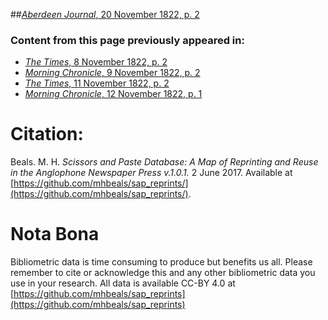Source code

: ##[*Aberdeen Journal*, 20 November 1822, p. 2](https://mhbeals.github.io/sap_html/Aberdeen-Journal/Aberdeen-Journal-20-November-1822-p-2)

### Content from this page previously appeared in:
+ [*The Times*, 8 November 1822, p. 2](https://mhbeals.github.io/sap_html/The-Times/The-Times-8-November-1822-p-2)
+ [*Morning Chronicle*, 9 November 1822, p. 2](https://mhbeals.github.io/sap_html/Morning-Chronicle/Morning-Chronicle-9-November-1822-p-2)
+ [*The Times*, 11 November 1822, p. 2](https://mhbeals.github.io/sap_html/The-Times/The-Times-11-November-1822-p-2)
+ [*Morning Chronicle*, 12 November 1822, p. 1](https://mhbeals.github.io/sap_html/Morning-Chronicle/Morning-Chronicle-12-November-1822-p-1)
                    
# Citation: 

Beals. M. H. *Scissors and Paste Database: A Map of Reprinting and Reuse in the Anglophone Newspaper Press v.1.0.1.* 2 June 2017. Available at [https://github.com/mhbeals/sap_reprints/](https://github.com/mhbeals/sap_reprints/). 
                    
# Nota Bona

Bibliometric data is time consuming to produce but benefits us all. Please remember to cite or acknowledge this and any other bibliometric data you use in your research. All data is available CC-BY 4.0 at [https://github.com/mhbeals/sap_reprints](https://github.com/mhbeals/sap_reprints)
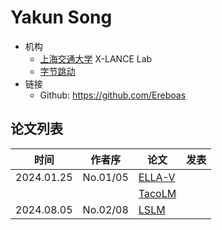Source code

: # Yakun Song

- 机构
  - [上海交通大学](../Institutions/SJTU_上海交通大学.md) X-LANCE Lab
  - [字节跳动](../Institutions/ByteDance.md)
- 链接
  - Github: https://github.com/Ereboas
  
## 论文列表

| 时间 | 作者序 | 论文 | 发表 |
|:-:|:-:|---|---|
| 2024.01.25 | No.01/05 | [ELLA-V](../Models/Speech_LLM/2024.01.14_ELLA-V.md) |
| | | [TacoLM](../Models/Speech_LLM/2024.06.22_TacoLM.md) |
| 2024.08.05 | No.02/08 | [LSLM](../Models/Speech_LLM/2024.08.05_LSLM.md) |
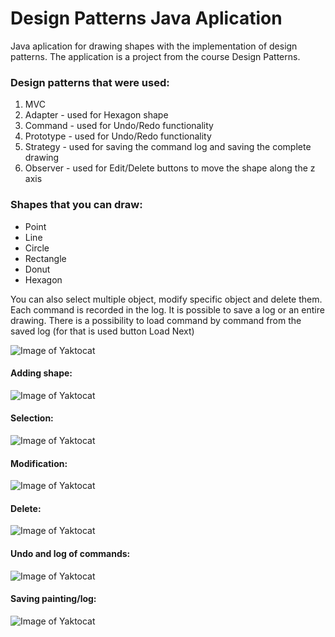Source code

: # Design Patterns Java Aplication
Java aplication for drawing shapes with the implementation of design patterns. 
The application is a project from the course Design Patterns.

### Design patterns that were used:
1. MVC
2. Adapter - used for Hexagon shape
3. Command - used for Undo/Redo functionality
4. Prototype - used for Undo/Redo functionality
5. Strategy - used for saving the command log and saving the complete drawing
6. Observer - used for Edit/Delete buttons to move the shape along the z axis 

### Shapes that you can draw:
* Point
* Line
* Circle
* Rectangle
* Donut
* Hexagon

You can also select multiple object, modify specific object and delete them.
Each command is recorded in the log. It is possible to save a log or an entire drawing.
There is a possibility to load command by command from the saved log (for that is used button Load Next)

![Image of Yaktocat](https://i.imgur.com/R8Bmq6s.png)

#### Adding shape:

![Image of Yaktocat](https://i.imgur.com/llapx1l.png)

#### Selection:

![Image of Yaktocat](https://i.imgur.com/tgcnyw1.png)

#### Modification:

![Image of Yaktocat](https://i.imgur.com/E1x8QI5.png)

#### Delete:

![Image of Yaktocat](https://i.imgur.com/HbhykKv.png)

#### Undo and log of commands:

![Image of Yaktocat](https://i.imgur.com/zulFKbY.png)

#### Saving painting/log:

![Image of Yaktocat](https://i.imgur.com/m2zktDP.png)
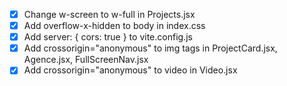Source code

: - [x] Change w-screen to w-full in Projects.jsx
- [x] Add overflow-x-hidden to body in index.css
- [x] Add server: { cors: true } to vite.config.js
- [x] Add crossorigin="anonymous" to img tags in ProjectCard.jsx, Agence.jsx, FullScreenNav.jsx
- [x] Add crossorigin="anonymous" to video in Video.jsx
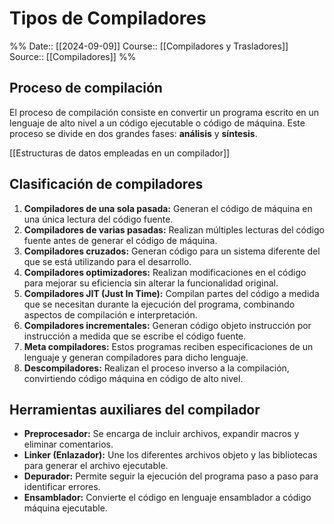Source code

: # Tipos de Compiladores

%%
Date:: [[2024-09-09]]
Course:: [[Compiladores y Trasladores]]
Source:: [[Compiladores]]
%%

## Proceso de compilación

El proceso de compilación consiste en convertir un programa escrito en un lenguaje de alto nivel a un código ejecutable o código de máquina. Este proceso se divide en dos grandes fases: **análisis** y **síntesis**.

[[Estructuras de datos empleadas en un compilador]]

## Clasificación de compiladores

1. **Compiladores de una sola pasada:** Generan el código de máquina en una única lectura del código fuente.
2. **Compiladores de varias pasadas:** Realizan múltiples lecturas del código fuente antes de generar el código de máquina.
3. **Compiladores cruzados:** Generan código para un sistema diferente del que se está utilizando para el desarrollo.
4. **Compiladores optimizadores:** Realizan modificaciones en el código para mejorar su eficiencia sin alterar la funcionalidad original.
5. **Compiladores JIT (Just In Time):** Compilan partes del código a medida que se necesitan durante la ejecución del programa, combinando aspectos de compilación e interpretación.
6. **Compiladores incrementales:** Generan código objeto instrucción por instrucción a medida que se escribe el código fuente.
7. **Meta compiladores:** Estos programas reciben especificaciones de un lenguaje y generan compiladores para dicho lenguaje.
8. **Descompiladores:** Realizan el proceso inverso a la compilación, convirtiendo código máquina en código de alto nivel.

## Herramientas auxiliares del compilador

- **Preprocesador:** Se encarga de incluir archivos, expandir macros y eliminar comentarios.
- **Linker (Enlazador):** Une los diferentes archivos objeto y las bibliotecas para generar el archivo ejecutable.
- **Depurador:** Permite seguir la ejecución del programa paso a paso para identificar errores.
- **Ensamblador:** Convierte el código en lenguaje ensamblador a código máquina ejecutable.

> **Exercise requirements**
Within the listing above, the range opens at the line with "8. **Descompiladores:** Realizan" and closes at the line with "- **Depurador:** Permite". Reproduce exactly the lines of that range, including both ends.

> **Response to the task**
8. **Descompiladores:** Realizan el proceso inverso a la compilación, convirtiendo código máquina en código de alto nivel.

## Herramientas auxiliares del compilador

- **Preprocesador:** Se encarga de incluir archivos, expandir macros y eliminar comentarios.
- **Linker (Enlazador):** Une los diferentes archivos objeto y las bibliotecas para generar el archivo ejecutable.
- **Depurador:** Permite seguir la ejecución del programa paso a paso para identificar errores.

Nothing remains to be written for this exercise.